### Entries provided ###

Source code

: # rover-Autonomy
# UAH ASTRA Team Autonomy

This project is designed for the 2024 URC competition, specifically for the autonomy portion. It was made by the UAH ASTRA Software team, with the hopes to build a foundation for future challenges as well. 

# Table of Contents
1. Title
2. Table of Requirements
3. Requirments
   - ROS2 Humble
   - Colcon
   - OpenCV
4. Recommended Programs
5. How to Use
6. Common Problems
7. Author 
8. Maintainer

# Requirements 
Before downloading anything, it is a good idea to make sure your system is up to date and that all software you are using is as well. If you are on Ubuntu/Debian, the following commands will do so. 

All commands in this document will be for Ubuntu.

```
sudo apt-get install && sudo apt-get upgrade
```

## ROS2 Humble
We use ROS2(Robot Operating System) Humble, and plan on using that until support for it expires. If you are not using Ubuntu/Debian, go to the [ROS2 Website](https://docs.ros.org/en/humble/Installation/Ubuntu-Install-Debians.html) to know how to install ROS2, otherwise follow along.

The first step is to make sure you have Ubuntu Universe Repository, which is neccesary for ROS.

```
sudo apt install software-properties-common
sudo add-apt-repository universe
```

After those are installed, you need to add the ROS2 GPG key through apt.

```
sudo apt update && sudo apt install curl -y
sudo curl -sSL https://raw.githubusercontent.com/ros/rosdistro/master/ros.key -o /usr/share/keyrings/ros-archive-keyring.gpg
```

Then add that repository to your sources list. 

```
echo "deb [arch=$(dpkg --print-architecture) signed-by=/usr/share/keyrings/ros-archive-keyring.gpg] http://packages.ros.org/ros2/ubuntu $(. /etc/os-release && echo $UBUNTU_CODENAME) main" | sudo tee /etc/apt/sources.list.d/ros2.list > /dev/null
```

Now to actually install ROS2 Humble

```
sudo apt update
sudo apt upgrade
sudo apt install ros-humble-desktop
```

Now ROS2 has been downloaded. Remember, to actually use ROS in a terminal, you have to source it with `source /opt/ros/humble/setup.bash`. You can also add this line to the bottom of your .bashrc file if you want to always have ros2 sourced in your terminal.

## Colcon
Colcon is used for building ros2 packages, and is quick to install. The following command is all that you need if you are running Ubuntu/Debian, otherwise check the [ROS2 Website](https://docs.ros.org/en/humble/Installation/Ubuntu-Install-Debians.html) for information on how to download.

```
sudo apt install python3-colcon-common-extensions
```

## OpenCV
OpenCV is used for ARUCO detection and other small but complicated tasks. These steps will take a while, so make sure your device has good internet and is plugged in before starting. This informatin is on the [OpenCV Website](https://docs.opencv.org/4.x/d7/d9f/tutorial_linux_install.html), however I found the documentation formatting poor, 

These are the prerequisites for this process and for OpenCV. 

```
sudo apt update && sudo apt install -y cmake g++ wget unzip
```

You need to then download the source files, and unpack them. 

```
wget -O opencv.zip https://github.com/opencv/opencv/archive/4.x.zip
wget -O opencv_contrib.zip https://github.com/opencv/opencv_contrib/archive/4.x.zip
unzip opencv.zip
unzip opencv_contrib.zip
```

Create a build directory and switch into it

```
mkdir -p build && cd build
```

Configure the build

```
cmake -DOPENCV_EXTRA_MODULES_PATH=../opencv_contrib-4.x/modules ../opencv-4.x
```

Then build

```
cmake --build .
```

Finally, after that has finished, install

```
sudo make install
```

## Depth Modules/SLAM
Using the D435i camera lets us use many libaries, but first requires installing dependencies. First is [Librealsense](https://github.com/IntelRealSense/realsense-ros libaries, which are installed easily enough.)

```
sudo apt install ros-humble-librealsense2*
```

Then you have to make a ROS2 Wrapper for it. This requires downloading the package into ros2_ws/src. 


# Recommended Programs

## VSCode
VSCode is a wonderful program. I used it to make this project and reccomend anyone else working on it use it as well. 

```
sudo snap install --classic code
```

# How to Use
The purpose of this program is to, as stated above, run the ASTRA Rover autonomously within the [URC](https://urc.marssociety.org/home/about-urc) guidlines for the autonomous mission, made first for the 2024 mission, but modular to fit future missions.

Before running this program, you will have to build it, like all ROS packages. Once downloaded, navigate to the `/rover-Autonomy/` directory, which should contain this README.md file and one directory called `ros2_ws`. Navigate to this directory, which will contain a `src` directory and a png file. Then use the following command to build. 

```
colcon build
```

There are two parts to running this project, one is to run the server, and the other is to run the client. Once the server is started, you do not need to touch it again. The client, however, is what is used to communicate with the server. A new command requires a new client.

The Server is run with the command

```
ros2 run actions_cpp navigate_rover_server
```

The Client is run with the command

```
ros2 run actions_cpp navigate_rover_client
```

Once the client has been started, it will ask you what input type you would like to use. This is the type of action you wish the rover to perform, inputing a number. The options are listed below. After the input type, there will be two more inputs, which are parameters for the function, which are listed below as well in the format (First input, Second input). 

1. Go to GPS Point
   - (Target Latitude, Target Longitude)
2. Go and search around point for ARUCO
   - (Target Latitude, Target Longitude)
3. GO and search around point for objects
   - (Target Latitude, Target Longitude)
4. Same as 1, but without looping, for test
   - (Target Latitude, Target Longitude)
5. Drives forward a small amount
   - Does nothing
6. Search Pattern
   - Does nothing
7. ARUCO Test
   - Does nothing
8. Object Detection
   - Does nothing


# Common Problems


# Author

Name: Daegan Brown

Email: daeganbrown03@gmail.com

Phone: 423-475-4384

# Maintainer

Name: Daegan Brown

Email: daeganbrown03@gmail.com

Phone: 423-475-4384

###

The answer must be a word-for-word reproduction of every record above.

Source code

: # rover-Autonomy
# UAH ASTRA Team Autonomy

This project is designed for the 2024 URC competition, specifically for the autonomy portion. It was made by the UAH ASTRA Software team, with the hopes to build a foundation for future challenges as well. 

# Table of Contents
1. Title
2. Table of Requirements
3. Requirments
   - ROS2 Humble
   - Colcon
   - OpenCV
4. Recommended Programs
5. How to Use
6. Common Problems
7. Author 
8. Maintainer

# Requirements 
Before downloading anything, it is a good idea to make sure your system is up to date and that all software you are using is as well. If you are on Ubuntu/Debian, the following commands will do so. 

All commands in this document will be for Ubuntu.

```
sudo apt-get install && sudo apt-get upgrade
```

## ROS2 Humble
We use ROS2(Robot Operating System) Humble, and plan on using that until support for it expires. If you are not using Ubuntu/Debian, go to the [ROS2 Website](https://docs.ros.org/en/humble/Installation/Ubuntu-Install-Debians.html) to know how to install ROS2, otherwise follow along.

The first step is to make sure you have Ubuntu Universe Repository, which is neccesary for ROS.

```
sudo apt install software-properties-common
sudo add-apt-repository universe
```

After those are installed, you need to add the ROS2 GPG key through apt.

```
sudo apt update && sudo apt install curl -y
sudo curl -sSL https://raw.githubusercontent.com/ros/rosdistro/master/ros.key -o /usr/share/keyrings/ros-archive-keyring.gpg
```

Then add that repository to your sources list. 

```
echo "deb [arch=$(dpkg --print-architecture) signed-by=/usr/share/keyrings/ros-archive-keyring.gpg] http://packages.ros.org/ros2/ubuntu $(. /etc/os-release && echo $UBUNTU_CODENAME) main" | sudo tee /etc/apt/sources.list.d/ros2.list > /dev/null
```

Now to actually install ROS2 Humble

```
sudo apt update
sudo apt upgrade
sudo apt install ros-humble-desktop
```

Now ROS2 has been downloaded. Remember, to actually use ROS in a terminal, you have to source it with `source /opt/ros/humble/setup.bash`. You can also add this line to the bottom of your .bashrc file if you want to always have ros2 sourced in your terminal.

## Colcon
Colcon is used for building ros2 packages, and is quick to install. The following command is all that you need if you are running Ubuntu/Debian, otherwise check the [ROS2 Website](https://docs.ros.org/en/humble/Installation/Ubuntu-Install-Debians.html) for information on how to download.

```
sudo apt install python3-colcon-common-extensions
```

## OpenCV
OpenCV is used for ARUCO detection and other small but complicated tasks. These steps will take a while, so make sure your device has good internet and is plugged in before starting. This informatin is on the [OpenCV Website](https://docs.opencv.org/4.x/d7/d9f/tutorial_linux_install.html), however I found the documentation formatting poor, 

These are the prerequisites for this process and for OpenCV. 

```
sudo apt update && sudo apt install -y cmake g++ wget unzip
```

You need to then download the source files, and unpack them. 

```
wget -O opencv.zip https://github.com/opencv/opencv/archive/4.x.zip
wget -O opencv_contrib.zip https://github.com/opencv/opencv_contrib/archive/4.x.zip
unzip opencv.zip
unzip opencv_contrib.zip
```

Create a build directory and switch into it

```
mkdir -p build && cd build
```

Configure the build

```
cmake -DOPENCV_EXTRA_MODULES_PATH=../opencv_contrib-4.x/modules ../opencv-4.x
```

Then build

```
cmake --build .
```

Finally, after that has finished, install

```
sudo make install
```

## Depth Modules/SLAM
Using the D435i camera lets us use many libaries, but first requires installing dependencies. First is [Librealsense](https://github.com/IntelRealSense/realsense-ros libaries, which are installed easily enough.)

```
sudo apt install ros-humble-librealsense2*
```

Then you have to make a ROS2 Wrapper for it. This requires downloading the package into ros2_ws/src. 


# Recommended Programs

## VSCode
VSCode is a wonderful program. I used it to make this project and reccomend anyone else working on it use it as well. 

```
sudo snap install --classic code
```

# How to Use
The purpose of this program is to, as stated above, run the ASTRA Rover autonomously within the [URC](https://urc.marssociety.org/home/about-urc) guidlines for the autonomous mission, made first for the 2024 mission, but modular to fit future missions.

Before running this program, you will have to build it, like all ROS packages. Once downloaded, navigate to the `/rover-Autonomy/` directory, which should contain this README.md file and one directory called `ros2_ws`. Navigate to this directory, which will contain a `src` directory and a png file. Then use the following command to build. 

```
colcon build
```

There are two parts to running this project, one is to run the server, and the other is to run the client. Once the server is started, you do not need to touch it again. The client, however, is what is used to communicate with the server. A new command requires a new client.

The Server is run with the command

```
ros2 run actions_cpp navigate_rover_server
```

The Client is run with the command

```
ros2 run actions_cpp navigate_rover_client
```

Once the client has been started, it will ask you what input type you would like to use. This is the type of action you wish the rover to perform, inputing a number. The options are listed below. After the input type, there will be two more inputs, which are parameters for the function, which are listed below as well in the format (First input, Second input). 

1. Go to GPS Point
   - (Target Latitude, Target Longitude)
2. Go and search around point for ARUCO
   - (Target Latitude, Target Longitude)
3. GO and search around point for objects
   - (Target Latitude, Target Longitude)
4. Same as 1, but without looping, for test
   - (Target Latitude, Target Longitude)
5. Drives forward a small amount
   - Does nothing
6. Search Pattern
   - Does nothing
7. ARUCO Test
   - Does nothing
8. Object Detection
   - Does nothing


# Common Problems


# Author

Name: Daegan Brown

Email: daeganbrown03@gmail.com

Phone: 423-475-4384

# Maintainer

Name: Daegan Brown

Email: daeganbrown03@gmail.com

Phone: 423-475-4384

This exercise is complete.